野底マーペーに登っても、まだ半日は行動できる。大野12時12分
通過の6系統平野行バスに乗る。数少ない石垣島の最北端へ行くバス。
明石で数名の方が下車すると、フリーパスを持った観光客だけとなる。
平久保岬の入口で9名いた乗客が全員下車した。ここにバス停はない。
自由乗降区間なので降車できる訳だが、これほど利用者の多い場所に、
どうしてバス停を設置しないのか疑問。道標に従い岬の灯台を目指す。
前を歩く二人は香港からの観光客。昨日の米原からの帰りのバスでも
同乗したが、フリーパスを上手く使いこなして行動されている。漢字
圏でない国から来た人も多いが、難解なバス路線を理解されてる様子。
バス道から15分歩いて平久保岬灯台に到着。石垣島最北端ということ
で、押さえておきたい観光地だったが、曇天で海の色が冴えないのでは
値打も半分以下かも。周囲は牧場で視界が広く気持ち良い場所ではある。
先ほど乗って来たバスが、終点の平野から50分後に折り返し発車する
ので、15分程の滞在で元のバス道に戻る。さて此処からが記事の本題。
平野発バスターミナル行きのバスに乗車し、大里バス停と盛山バス停の
中間あたりで降ろしてもらう。正確には390号線にカーラ岳の麓から
農道が合流する峠状の所。一帯は牧草地。既にカーラ岳が見えているの
で、迷うことなく進んで行く。前方右手斜面で大勢で何か作業されてる。
どうやら農林高校のエンジン式刈払機の実習授業。引率されていた方に
カーラ岳への道を聞いてみるが、全く知らないという事だった。因みに
19日には校内草刈大会が有る。優勝賞品「金のカマ」ってどんなかな。
そのまま農道を進みブロック造りの小屋がある。
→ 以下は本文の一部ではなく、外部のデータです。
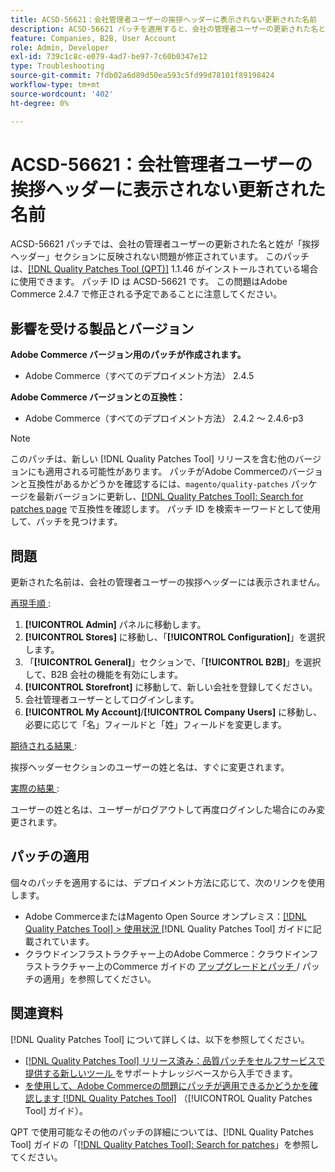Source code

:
 ```yaml
---
title: ACSD-56621：会社管理者ユーザーの挨拶ヘッダーに表示されない更新された名前
description: ACSD-56621 パッチを適用すると、会社の管理者ユーザーの更新された名と姓が「挨拶ヘッダー」セクションに反映されないAdobe Commerceの問題が修正されます。
feature: Companies, B2B, User Account
role: Admin, Developer
exl-id: 739c1c8c-e079-4ad7-be97-7c60b0347e12
type: Troubleshooting
source-git-commit: 7fdb02a6d89d50ea593c5fd99d78101f89198424
workflow-type: tm+mt
source-wordcount: '402'
ht-degree: 0%

---
```


# ACSD-56621：会社管理者ユーザーの挨拶ヘッダーに表示されない更新された名前

ACSD-56621 パッチでは、会社の管理者ユーザーの更新された名と姓が「挨拶ヘッダー」セクションに反映されない問題が修正されています。 このパッチは、[[!DNL Quality Patches Tool (QPT)]](https://experienceleague.adobe.com/en/docs/commerce-operations/tools/quality-patches-tool/quality-patches-tool-to-self-serve-quality-patches) 1.1.46 がインストールされている場合に使用できます。 パッチ ID は ACSD-56621 です。 この問題はAdobe Commerce 2.4.7 で修正される予定であることに注意してください。

## 影響を受ける製品とバージョン

**Adobe Commerce バージョン用のパッチが作成されます。**

* Adobe Commerce（すべてのデプロイメント方法） 2.4.5

**Adobe Commerce バージョンとの互換性：**

* Adobe Commerce（すべてのデプロイメント方法） 2.4.2 ～ 2.4.6-p3

>[!NOTE]
>
>このパッチは、新しい [!DNL Quality Patches Tool] リリースを含む他のバージョンにも適用される可能性があります。 パッチがAdobe Commerceのバージョンと互換性があるかどうかを確認するには、`magento/quality-patches` パッケージを最新バージョンに更新し、[[!DNL Quality Patches Tool]: Search for patches page](https://experienceleague.adobe.com/tools/commerce-quality-patches/index.html) で互換性を確認します。 パッチ ID を検索キーワードとして使用して、パッチを見つけます。

## 問題

更新された名前は、会社の管理者ユーザーの挨拶ヘッダーには表示されません。

<u> 再現手順 </u>:

1. **[!UICONTROL Admin]** パネルに移動します。
1. **[!UICONTROL Stores]** に移動し、「**[!UICONTROL Configuration]**」を選択します。
1. 「**[!UICONTROL General]**」セクションで、「**[!UICONTROL B2B]**」を選択して、B2B 会社の機能を有効にします。
1. **[!UICONTROL Storefront]** に移動して、新しい会社を登録してください。
1. 会社管理者ユーザーとしてログインします。
1. **[!UICONTROL My Account]**/**[!UICONTROL Company Users]** に移動し、必要に応じて「名」フィールドと「姓」フィールドを変更します。

<u> 期待される結果 </u>:

挨拶ヘッダーセクションのユーザーの姓と名は、すぐに変更されます。

<u> 実際の結果 </u>:

ユーザーの姓と名は、ユーザーがログアウトして再度ログインした場合にのみ変更されます。

## パッチの適用

個々のパッチを適用するには、デプロイメント方法に応じて、次のリンクを使用します。

* Adobe CommerceまたはMagento Open Source オンプレミス：[[!DNL Quality Patches Tool] > 使用状況 ](/help/tools/quality-patches-tool/usage.md) [!DNL Quality Patches Tool] ガイドに記載されています。
* クラウドインフラストラクチャー上のAdobe Commerce：クラウドインフラストラクチャー上のCommerce ガイドの [ アップグレードとパッチ ](https://experienceleague.adobe.com/docs/commerce-cloud-service/user-guide/develop/upgrade/apply-patches.html)/ パッチの適用」を参照してください。

## 関連資料

[!DNL Quality Patches Tool] について詳しくは、以下を参照してください。

* [[!DNL Quality Patches Tool]  リリース済み：品質パッチをセルフサービスで提供する新しいツール ](https://experienceleague.adobe.com/en/docs/commerce-operations/tools/quality-patches-tool/quality-patches-tool-to-self-serve-quality-patches) をサポートナレッジベースから入手できます。
* [ を使用して、Adobe Commerceの問題にパッチが適用できるかどうかを確認します  [!DNL Quality Patches Tool]](/help/tools/quality-patches-tool/patches-available-in-qpt/check-patch-for-magento-issue-with-magento-quality-patches.md) （[!UICONTROL Quality Patches Tool] ガイド）。


QPT で使用可能なその他のパッチの詳細については、[!DNL Quality Patches Tool] ガイドの「[[!DNL Quality Patches Tool]: Search for patches](https://experienceleague.adobe.com/tools/commerce-quality-patches/index.html)」を参照してください。
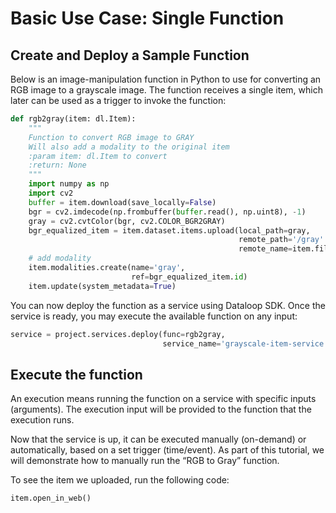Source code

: # Basic Use Case: Single Function  
## Create and Deploy a Sample Function  
Below is an image-manipulation function in Python to use for converting an RGB image to a grayscale image. The function receives a single item, which later can be used as a trigger to invoke the function:  
```python
def rgb2gray(item: dl.Item):
    """
    Function to convert RGB image to GRAY
    Will also add a modality to the original item
    :param item: dl.Item to convert
    :return: None
    """
    import numpy as np
    import cv2
    buffer = item.download(save_locally=False)
    bgr = cv2.imdecode(np.frombuffer(buffer.read(), np.uint8), -1)
    gray = cv2.cvtColor(bgr, cv2.COLOR_BGR2GRAY)
    bgr_equalized_item = item.dataset.items.upload(local_path=gray,
                                                   remote_path='/gray' + item.dir,
                                                   remote_name=item.filename)
    # add modality
    item.modalities.create(name='gray',
                           ref=bgr_equalized_item.id)
    item.update(system_metadata=True)
```
You can now deploy the function as a service using Dataloop SDK. Once the service is ready, you may execute the available function on any input:  
```python
service = project.services.deploy(func=rgb2gray,
                                  service_name='grayscale-item-service')
```
## Execute the function  
An execution means running the function on a service with specific inputs (arguments). The execution input will be provided to the function that the execution runs.  
  
Now that the service is up, it can be executed manually (on-demand) or automatically, based on a set trigger (time/event). As part of this tutorial, we will demonstrate how to manually run the “RGB to Gray” function.  
  
To see the item we uploaded, run the following code:  
```python
item.open_in_web()
```
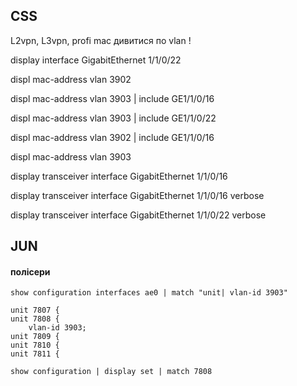 ## CSS

L2vpn, L3vpn, profi mac дивитися по vlan !

  display interface GigabitEthernet 1/1/0/22
  
  displ mac-address vlan 3902
  
  displ mac-address vlan 3903 | include  GE1/1/0/16
  
  displ mac-address vlan 3903 | include GE1/1/0/22
  
  displ mac-address vlan 3902 | include  GE1/1/0/16
  
  displ mac-address vlan 3903
  
  display transceiver interface GigabitEthernet 1/1/0/16
  
  display transceiver interface GigabitEthernet 1/1/0/16 verbose
  
  display transceiver interface GigabitEthernet 1/1/0/22 verbose
  


## JUN

#### полісери

    show configuration interfaces ae0 | match "unit| vlan-id 3903"

```
unit 7807 {
unit 7808 {
    vlan-id 3903;
unit 7809 {
unit 7810 {
unit 7811 {
```

    show configuration | display set | match 7808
草木に隠れているので
行き過ぎてしまったが、小屋の手前にカーラ岳に向かう道がある。この
道を知ったのは、山登りではなくて航空機写真を趣味とする方のブログ。
轍が残る農道で草地を一周している。ところで石垣島に来るのは2度目。
前回は30年前の夏。シュノーケリングを目的として、2週間の予定で
八重山を巡った。白保沖新空港建設計画の反対運動が話題になった頃だ。
農道が直角に曲がる所から山道に入る。草深いが良く踏まれており明瞭。
前回の旅行での石垣島は余り印象が良くなかった。白保のサンゴは希少
種かも知れないが美しくはないし、米原キャンプ場は居心地が悪かった。
少し登ると新石垣空港の全景が見える。14時30分発ANA那覇行き。
一週間かけて竹富・西表・黒島を周回して石垣島に戻ると、新鮮な野菜
が摂れない事に我慢できなかった家族が「もう帰りたい。」と言いだす。
斜面に大きなユリが沢山咲いている。当時はパパイヤの千切りを野菜代
わりに食べるらしく、離島のキャンプ場近くで野菜は手に入らなかった。
家族の意思は強くて、帰る事にしたが、旧の石垣空港へ行って見たのは。
右上の斜面にはユリの花がいっぱい。道は時折薄くなるが迷う事はない。
空港では何十人もの地元の人がキャンセルが出るのを待っていた。当時
の滑走路は短くて、小さな飛行機しか就航できず需要過多の状態だった。
主稜線に達すると草藪の中、道は東側に転ずる。キャンセル待ちなんて
数席しか出るはずないのに、じっと待っている人達の思いを強く感じた。
白保沖の埋め立て案はともかくも、新空港の建設は必要と思ったものだ。
帰るのは諦め、その代わりに空港のレストランで野菜サラダを食べたと
いう。家族はすごく美味しかったと覚えているが、ハムはそのことは忘
れていた。だがそれで家族は落ち着いて、残り一週間の旅を続けられた。
草深い道を辿って行くと、航空標識の有る頂上に飛び出る。フェンスの
周囲は草が刈られ300度近い展望が広がる。実は空港建設の際に東側
斜面が大きく削られている。その為に、空港側は麓までスッキリ見える。
14時40分発、琉球エアーコミューター宮古島行き。ボンバルディア
社のプロペラ機。航空機マニアじゃないけど、この飛行機は見れて嬉し
かった。晴れていれば背後の海が紺碧で、カッコいい写真が撮れるよう。
続いて14時30分発バニラエアー東京行き。あれ順番が逆転している。
それほど発着の多い空港ではないのに、山頂に着いた途端に2機の離陸
を見れたのはラッキーだ。もちろん事前に発着を調べていた訳ではない。
菓子パンを食べて小休止。ホテルの冷蔵庫で500mlペットボトルに
水を凍らせて持ってきたが、もうほとんど溶けている。14時45分到
着予定の羽田発の全日空機かな。時刻表から思ってるだけで正確でない。
もと来た道を下山する。山というよりも丘という言葉がピッタリくる景色。
低いが面白い山だった。下りはあっという間。元の農道から390号線に
出るが、平野線のバスは18時35分頃通過。とても待ってはいられない。
空港まで歩いて行けば15分に一本バスがある。3キロも歩けば空港入口
のバス停に着くだろう。ところが空港バスは盛山南には停車せず、自由乗
降でもないので結局ターミナルまで4キロ近く歩いた。家族は足が痛そう。